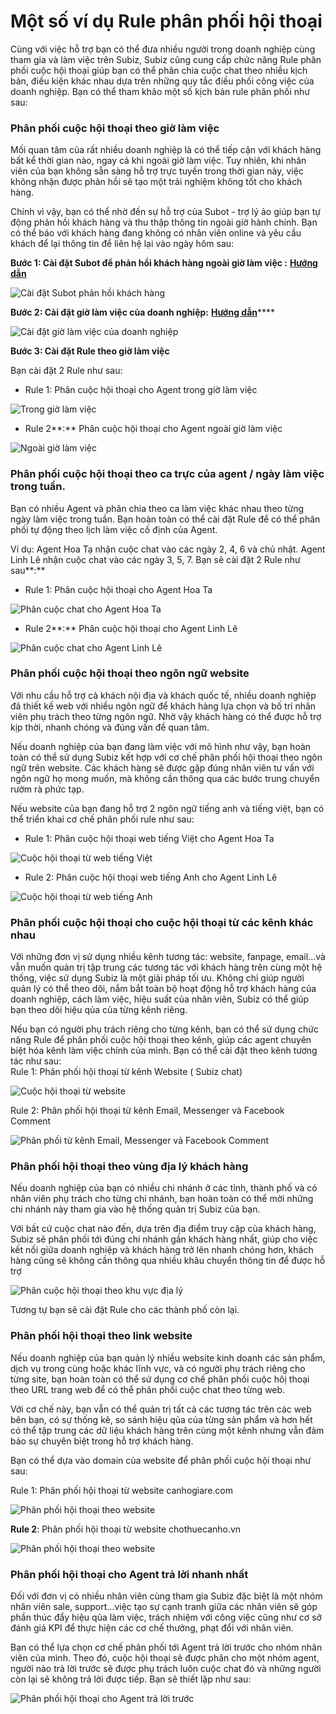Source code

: # Một số ví dụ Rule phân phối hội thoại

Cùng với việc hỗ trợ bạn có thể đưa nhiều người trong doanh nghiệp cùng tham gia và làm việc trên Subiz, Subiz cũng cung cấp chức năng Rule phân phối cuộc hội thoại giúp bạn có thể phân chia cuộc chat theo nhiều kịch bản, điều kiện khác nhau dựa trên những quy tắc điều phối công việc của doanh nghiệp. Bạn có thể tham khảo một số kịch bản rule phân phối như sau:

### **Phân phối cuộc hội thoại theo giờ làm việc**

Mối quan tâm của rất nhiều doanh nghiệp là có thể tiếp cận với khách hàng bất kể thời gian nào, ngay cả khi ngoài giờ làm việc. Tuy nhiên, khi nhân viên của bạn không sẵn sàng hỗ trợ trực tuyến trong thời gian này, việc không nhận được phản hồi sẽ tạo một trải nghiệm không tốt cho khách hàng. 

Chính vì vậy, bạn có thể nhờ đến sự hỗ trợ của Subot - trợ lý ảo giúp bạn tự động phản hồi khách hàng và thu thập thông tin ngoài giờ hành chính. Bạn có thể báo với khách hàng đang không có nhân viên online và yêu cầu khách để lại thông tin để liên hệ lại vào ngày hôm sau:

**Bước 1: Cài đặt Subot để phản hồi khách hàng ngoài giờ làm việc :** [**Hướng dẫn**](https://help.subiz.com/bat-dau-voi-subiz/trien-khai-hoat-dong/subot-bot-tu-dong-tra-loi-va-hoi-thong-tin#subot-la-gi)

![C&#xE0;i &#x111;&#x1EB7;t Subot ph&#x1EA3;n h&#x1ED3;i kh&#xE1;ch h&#xE0;ng](../../../.gitbook/assets/assets_-lcrbjdxgv2cwmzzedgk_-lyqpvvnll_qrefkfkt-_-lyqpblv570yd3zrzlpv_screen-shot-2019-02-11-at-2.14.png)

**Bước 2: Cài đặt giờ làm việc của doanh nghiệp:** [**Hướng dẫn**](https://help.subiz.com/bat-dau-voi-subiz/trien-khai-hoat-dong/cai-dat-gio-lam-viec)\*\*\*\*

![C&#xE0;i &#x111;&#x1EB7;t gi&#x1EDD; l&#xE0;m vi&#x1EC7;c c&#x1EE7;a doanh nghi&#x1EC7;p](../../../.gitbook/assets/assets_-lcrbjdxgv2cwmzzedgk_-lyos43hszk6h4mbvjmm_-lyoz5v68mc1g5ed0y8e_business-hour-1.jpg)

**Bước 3: Cài đặt Rule theo giờ làm việc**

Bạn cài đặt 2 Rule như sau:

* Rule 1: Phân cuộc hội thoại cho Agent trong giờ làm việc

![Trong gi&#x1EDD; l&#xE0;m vi&#x1EC7;c](../../../.gitbook/assets/trong-gio-lam-viec%20%281%29.png)

* Rule 2**:** Phân cuộc hội thoại cho Agent ngoài giờ làm việc

![Ngo&#xE0;i gi&#x1EDD; l&#xE0;m vi&#x1EC7;c](../../../.gitbook/assets/ngoai-gio-lam-viec.png)

### **Phân phối cuộc hội thoại theo ca trực của agent / ngày làm việc trong tuần.**

Bạn có nhiều Agent và phân chia theo ca làm việc khác nhau theo từng ngày làm việc trong tuần. Bạn hoàn toàn có thể cài đặt Rule để có thể phân phối tự động theo lịch làm việc cố định của Agent.

Ví dụ: Agent Hoa Tạ nhận cuộc chat vào các ngày 2, 4, 6 và chủ nhật. Agent Linh Lê nhận cuộc chat vào các ngày 3, 5, 7. Bạn sẽ cài đặt 2 Rule như sau**:**

* Rule 1: Phân cuộc hội thoại cho Agent Hoa Ta

![Ph&#xE2;n cu&#x1ED9;c chat cho Agent Hoa Ta](../../../.gitbook/assets/ca-lam-viec-1.png)

* Rule 2**:** Phân cuộc hội thoại cho Agent Linh Lê

![Ph&#xE2;n cu&#x1ED9;c chat cho Agent Linh L&#xEA;](../../../.gitbook/assets/ca-lam-viec-2.png)

### **Phân phối cuộc hội thoại theo ngôn ngữ website**

Với nhu cầu hỗ trợ cả khách nội địa và khách quốc tế, nhiều doanh nghiệp đã thiết kế web với nhiều ngôn ngữ để khách hàng lựa chọn và bố trí nhân viên phụ trách theo từng ngôn ngữ. Nhờ vậy khách hàng có thể được hỗ trợ kịp thời, nhanh chóng và đúng vấn đề quan tâm.

Nếu doanh nghiệp của bạn đang làm việc với mô hình như vậy, bạn hoàn toàn có thể sử dụng Subiz kết hợp với cơ chế phân phối hội thoại theo ngôn ngữ trên website. Các khách hàng sẽ được gặp đúng nhân viên tư vấn với ngôn ngữ họ mong muốn, mà không cần thông qua các bước trung chuyển rườm rà phức tạp. 

Nếu website của bạn đang hỗ trợ 2 ngôn ngữ tiếng anh và tiếng việt, bạn có thể triển khai cơ chế phân phối rule như sau:

* Rule 1: Phân cuộc hội thoại web tiếng Việt cho Agent Hoa Ta

![Cu&#x1ED9;c h&#x1ED9;i tho&#x1EA1;i t&#x1EEB; web ti&#x1EBF;ng Vi&#x1EC7;t](../../../.gitbook/assets/tieng-viet-1.png)

* Rule 2: Phân cuộc hội thoại web tiếng Anh cho Agent Linh Lê

![Cu&#x1ED9;c h&#x1ED9;i tho&#x1EA1;i t&#x1EEB; web ti&#x1EBF;ng Anh](../../../.gitbook/assets/tieng-anh-1.png)

### Phân phối cuộc hội thoại cho cuộc hội thoại từ các kênh khác nhau

Với những đơn vị sử dụng nhiều kênh tương tác: website, fanpage, email...và vẫn muốn quản trị tập trung các tương tác với khách hàng trên cùng một hệ thống, việc sử dụng Subiz là một giải pháp tối ưu. Không chỉ giúp người quản lý có thể theo dõi, nắm bắt toàn bộ hoạt động hỗ trợ khách hàng của doanh nghiệp, cách làm việc, hiệu suất của nhân viên, Subiz có thể giúp bạn theo dõi hiệu qủa của từng kênh riêng.

Nếu bạn có người phụ trách riêng cho từng kênh, bạn có thể sử dụng chức năng Rule để phân phối cuộc hội thoại theo kênh, giúp các agent chuyên biệt hóa kênh làm việc chính của mình. Bạn có thể cài đặt theo kênh tương tác như sau:  
Rule 1: Phân phối hội thoại từ kênh Website \( Subiz chat\)

![Cu&#x1ED9;c h&#x1ED9;i tho&#x1EA1;i t&#x1EEB; website](../../../.gitbook/assets/website.png)

Rule 2: Phân phối hội thoại từ kênh Email, Messenger và Facebook Comment

![Ph&#xE2;n ph&#x1ED1;i t&#x1EEB; k&#xEA;nh Email, Messenger v&#xE0; Facebook Comment](../../../.gitbook/assets/phaan-phoi.png)

### Phân phối hội thoại theo vùng địa lý khách hàng 

Nếu doanh nghiệp của bạn có nhiều chi nhánh ở các tỉnh, thành phố và có nhân viên phụ trách cho từng chi nhánh, bạn hoàn toàn có thể mời những chi nhánh này tham gia vào hệ thống quản trị Subiz của bạn. 

Với bất cứ cuộc chat nào đến, dựa trên địa điểm truy cập của khách hàng, Subiz sẽ phân phối tới đúng chi nhánh gần khách hàng nhất, giúp cho việc kết nối giữa doanh nghiệp và khách hàng trở lên nhanh chóng hơn, khách hàng cũng sẽ không cần thông qua nhiều khâu chuyển thông tin để được hỗ trợ

![Ph&#xE2;n cu&#x1ED9;c h&#x1ED9;i tho&#x1EA1;i theo khu v&#x1EF1;c &#x111;&#x1ECB;a l&#xFD;](../../../.gitbook/assets/hanoi.png)

Tương tự bạn sẽ cài đặt Rule cho các thành phố còn lại.

### Phân phối hội thoại theo link website

Nếu doanh nghiệp của bạn quản lý nhiều website kinh doanh các sản phẩm, dịch vụ trong cùng hoặc khác lĩnh vực, và có người phụ trách riêng cho từng site, bạn hoàn toàn có thể sử dụng cơ chế phân phối cuộc hôị thoại theo URL trang web để có thể phân phối cuộc chat theo từng web.

Với cơ chế này, bạn vẫn có thể quản trị tất cả các tương tác trên các web bên bạn, có sự thống kê, so sánh hiệu qủa của từng sản phẩm và hơn hết có thể tập trung các dữ liệu khách hàng trên cùng một kênh nhưng vẫn đảm bảo sự chuyên biệt trong hỗ trợ khách hàng.

Bạn có thể dựa vào domain của website để phân phối cuộc hội thoại như sau:

  
Rule 1: Phân phối hội thoại từ website canhogiare.com

![Ph&#xE2;n ph&#x1ED1;i h&#x1ED9;i tho&#x1EA1;i theo website](../../../.gitbook/assets/canhogiarecom.png)

**Rule 2**: Phân phối hội thoại từ website chothuecanho.vn

![Ph&#xE2;n ph&#x1ED1;i h&#x1ED9;i tho&#x1EA1;i theo website](../../../.gitbook/assets/chothuecanhovn.png)

### Phân phối hội thoại cho Agent trả lời nhanh nhất

Đối với đơn vị có nhiều nhân viên cùng tham gia Subiz đặc biệt là một nhóm nhân viên sale, support...việc tạo sự cạnh tranh giữa các nhân viên sẽ góp phần thúc đẩy hiệu qủa làm việc, trách nhiệm với công việc cũng như cơ sở đánh giá KPI để thực hiện các cơ chế thưởng, phạt đổi với nhân viên.

Bạn có thể lựa chọn cơ chế phân phối tới Agent trả lời trước cho nhóm nhân viên của mình. Theo đó, cuộc hội thoại sẽ được phân cho một nhóm agent, người nào trả lời trước sẽ được phụ trách luôn cuộc chat đó và những người còn lại sẽ không trả lời được tiếp. Bạn sẽ thiết lập như sau:

![Ph&#xE2;n ph&#x1ED1;i h&#x1ED9;i tho&#x1EA1;i cho Agent tr&#x1EA3; l&#x1EDD;i tr&#x1B0;&#x1EDB;c](../../../.gitbook/assets/agent-tra-loi-truoc.png)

§ **Your assignment**
Your answer must consist solely of the lines above between the line holding "Bạn có nhiều Agent" and the line holding "Ví dụ: Agent", inclusive, copied exactly.

§ **Task answer**
Bạn có nhiều Agent và phân chia theo ca làm việc khác nhau theo từng ngày làm việc trong tuần. Bạn hoàn toàn có thể cài đặt Rule để có thể phân phối tự động theo lịch làm việc cố định của Agent.

Ví dụ: Agent Hoa Tạ nhận cuộc chat vào các ngày 2, 4, 6 và chủ nhật. Agent Linh Lê nhận cuộc chat vào các ngày 3, 5, 7. Bạn sẽ cài đặt 2 Rule như sau**:**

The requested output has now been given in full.